== Available data
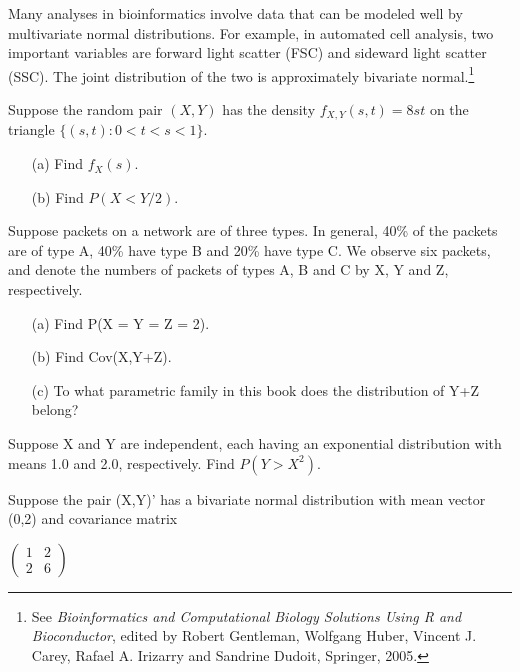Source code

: Many analyses in bioinformatics involve data that can be modeled well by
multivariate normal distributions.  For example, in automated cell
analysis, two important variables are forward light scatter (FSC) and
sideward light scatter (SSC).  The joint distribution of the two is
approximately bivariate normal.\footnote{See {\it Bioinformatics and
Computational Biology Solutions Using R and Bioconductor}, edited by
Robert Gentleman, Wolfgang Huber, Vincent J. Carey, Rafael A. Irizarry
and Sandrine Dudoit, Springer, 2005.}

\startproblemset

\oneproblem
Suppose the random pair $(X,Y)$ has the density $f_{X,Y}(s,t) = 8st$
on the triangle $\{(s,t): 0 < t < s < 1\}$.

\begin{itemize}

\item [(a)] Find $f_X(s)$.

\item [(b)] Find $P(X < Y/2)$.

\end{itemize}

\oneproblem
 Suppose packets on a network are of three types.  In general,
40\% of the packets are of type A, 40\% have type B and 20\% have type
C.  We observe six packets, and denote the numbers of packets of types
A, B and C by X, Y and Z, respectively.

\begin{itemize}

\item [(a)] Find P(X = Y = Z = 2).

\item [(b)] Find Cov(X,Y+Z).

\item [(c)] To what parametric family in this book does
the distribution of Y+Z belong?

\end{itemize}

\oneproblem
Suppose X and Y are independent, each having an exponential
distribution with means 1.0 and 2.0, respectively.  Find $P(Y > X^2)$.

\oneproblem
Suppose the pair (X,Y)' has a bivariate normal distribution
with mean vector (0,2) and covariance matrix

$
\left (
   \begin{array}{cc}
   1 & 2 \\
   2 & 6   
   \end{array}
\right )     
$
====
Brief =>
Extract every line above containing the word "pair".

Answer to the problem =>
Suppose the random pair $(X,Y)$ has the density $f_{X,Y}(s,t) = 8st$
Suppose the pair (X,Y)' has a bivariate normal distribution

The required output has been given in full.